De acordo com investigações do governo, os oficiais da inteligência militar desenvolveram métodos de tortura semelhantes aos nazistas, testando os limites da dor que um ser humano poderia suportar antes de morrer. Os métodos de tortura incluíam experiências com choques eléctricos, afogamentos, asfixia e perversões sexuais, como forçar ratos a entrar na vagina de uma mulher. Alguns dos oficiais militares implicados foram treinados na Escola das Américas, administrada pelos EUA.

'Pantera Cor de Rosa'

Por trás desta Guerra Suja e dos seus excessos estava a figura esbelta, bem vestida e cavalheiresca do General Videla. Chamado de “osso” ou “pantera rosa” devido à sua constituição esbelta, Videla emergiu como um dos principais teóricos das estratégias anticomunistas internacionais em meados da década de 1970.

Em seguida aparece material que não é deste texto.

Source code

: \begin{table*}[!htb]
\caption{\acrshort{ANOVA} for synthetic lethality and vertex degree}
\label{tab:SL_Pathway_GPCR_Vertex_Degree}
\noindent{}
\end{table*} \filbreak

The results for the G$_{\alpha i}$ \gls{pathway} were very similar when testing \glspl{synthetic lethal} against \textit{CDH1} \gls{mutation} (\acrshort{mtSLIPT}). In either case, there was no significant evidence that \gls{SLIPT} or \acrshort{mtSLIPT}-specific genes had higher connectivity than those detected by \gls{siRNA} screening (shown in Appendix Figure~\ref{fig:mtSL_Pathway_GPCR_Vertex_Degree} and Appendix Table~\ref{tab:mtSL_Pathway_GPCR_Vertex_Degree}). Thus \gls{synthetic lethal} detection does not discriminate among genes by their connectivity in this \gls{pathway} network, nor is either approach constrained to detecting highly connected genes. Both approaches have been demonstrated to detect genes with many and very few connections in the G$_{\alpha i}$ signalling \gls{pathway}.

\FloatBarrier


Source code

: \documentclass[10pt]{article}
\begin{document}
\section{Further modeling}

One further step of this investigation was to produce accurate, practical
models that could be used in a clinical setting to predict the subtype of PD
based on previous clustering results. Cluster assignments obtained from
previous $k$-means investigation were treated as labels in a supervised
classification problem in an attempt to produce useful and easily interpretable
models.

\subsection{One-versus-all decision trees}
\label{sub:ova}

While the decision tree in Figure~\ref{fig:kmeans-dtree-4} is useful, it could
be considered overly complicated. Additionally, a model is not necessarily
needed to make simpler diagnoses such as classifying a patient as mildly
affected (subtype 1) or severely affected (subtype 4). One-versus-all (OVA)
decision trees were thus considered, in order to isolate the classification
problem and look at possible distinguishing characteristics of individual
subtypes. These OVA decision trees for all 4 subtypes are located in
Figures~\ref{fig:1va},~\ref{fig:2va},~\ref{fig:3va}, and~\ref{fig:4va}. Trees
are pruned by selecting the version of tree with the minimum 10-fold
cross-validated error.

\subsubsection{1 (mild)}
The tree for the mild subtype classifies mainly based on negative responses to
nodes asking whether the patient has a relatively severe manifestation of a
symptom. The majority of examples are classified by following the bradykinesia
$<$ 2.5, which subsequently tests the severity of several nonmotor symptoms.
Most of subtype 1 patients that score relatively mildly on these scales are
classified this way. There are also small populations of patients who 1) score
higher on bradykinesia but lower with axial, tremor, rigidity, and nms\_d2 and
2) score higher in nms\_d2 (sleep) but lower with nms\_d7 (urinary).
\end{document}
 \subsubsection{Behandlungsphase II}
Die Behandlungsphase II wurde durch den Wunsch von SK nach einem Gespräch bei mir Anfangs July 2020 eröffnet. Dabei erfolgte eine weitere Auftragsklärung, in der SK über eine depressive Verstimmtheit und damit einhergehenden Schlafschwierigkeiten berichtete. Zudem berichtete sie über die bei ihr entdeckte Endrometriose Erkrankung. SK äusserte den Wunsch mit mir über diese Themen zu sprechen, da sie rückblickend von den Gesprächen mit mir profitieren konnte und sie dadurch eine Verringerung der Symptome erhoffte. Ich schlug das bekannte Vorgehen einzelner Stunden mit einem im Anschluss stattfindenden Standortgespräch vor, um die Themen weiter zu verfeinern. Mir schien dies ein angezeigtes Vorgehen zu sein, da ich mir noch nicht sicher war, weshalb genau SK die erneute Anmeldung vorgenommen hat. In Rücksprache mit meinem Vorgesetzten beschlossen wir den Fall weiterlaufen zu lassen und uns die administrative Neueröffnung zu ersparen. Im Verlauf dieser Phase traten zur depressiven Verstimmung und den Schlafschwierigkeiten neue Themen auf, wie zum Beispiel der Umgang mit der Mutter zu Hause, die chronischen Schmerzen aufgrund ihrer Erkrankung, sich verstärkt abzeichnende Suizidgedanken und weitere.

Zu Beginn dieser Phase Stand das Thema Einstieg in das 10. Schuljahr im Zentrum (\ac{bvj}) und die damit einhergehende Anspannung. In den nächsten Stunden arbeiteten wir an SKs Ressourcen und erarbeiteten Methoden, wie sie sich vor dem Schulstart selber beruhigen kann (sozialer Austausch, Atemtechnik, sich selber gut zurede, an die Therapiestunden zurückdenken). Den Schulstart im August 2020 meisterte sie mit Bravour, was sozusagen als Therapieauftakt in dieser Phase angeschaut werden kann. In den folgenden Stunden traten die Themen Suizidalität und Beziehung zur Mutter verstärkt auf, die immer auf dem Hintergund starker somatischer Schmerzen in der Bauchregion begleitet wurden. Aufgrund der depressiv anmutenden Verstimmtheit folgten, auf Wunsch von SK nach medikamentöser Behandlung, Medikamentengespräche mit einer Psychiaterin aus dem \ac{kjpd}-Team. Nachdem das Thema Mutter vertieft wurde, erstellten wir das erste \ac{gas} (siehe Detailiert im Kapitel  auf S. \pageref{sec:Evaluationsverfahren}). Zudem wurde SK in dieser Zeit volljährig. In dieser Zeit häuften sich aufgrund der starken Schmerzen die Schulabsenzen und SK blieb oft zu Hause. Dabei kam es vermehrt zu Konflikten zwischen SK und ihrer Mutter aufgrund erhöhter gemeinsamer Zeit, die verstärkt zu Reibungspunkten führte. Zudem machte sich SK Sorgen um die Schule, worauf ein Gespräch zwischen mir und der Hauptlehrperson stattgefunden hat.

As táticas de Videla foram imitadas em toda a América Latina e defendidas por proeminentes políticos americanos de direita, incluindo Ronald Reagan. [Sobre a adoção pessoal de táticas de “guerra suja” por Reagan, consulte “Como Reagan promoveu o genocídio. ”]

Videla subiu ao poder em meio à agitação política e econômica da Argentina no início e meados da década de 1970. “Devem morrer tantas pessoas quantas forem necessárias na Argentina para que o país volte a ser seguro”, declarou ele em 1975, em apoio a um “esquadrão da morte” conhecido como Aliança Anticomunista Argentina. [Ver Um Léxico do Terror por Marguerite Feitlowitz.]

Em 24 de março de 1976, Videla liderou o golpe militar que depôs a ineficaz presidente Isabel Perón. Embora os grupos armados de esquerda tivessem sido destruídos na altura do golpe, os generais ainda organizaram uma campanha de contra-insurgência para erradicar quaisquer vestígios daquilo que consideravam subversão política.

Videla chamou a isto “o processo de reorganização nacional”, destinado a restabelecer a ordem e ao mesmo tempo inculcar uma animosidade permanente contra o pensamento esquerdista. “O objetivo do Processo é a transformação profunda da consciência”, anunciou Videla.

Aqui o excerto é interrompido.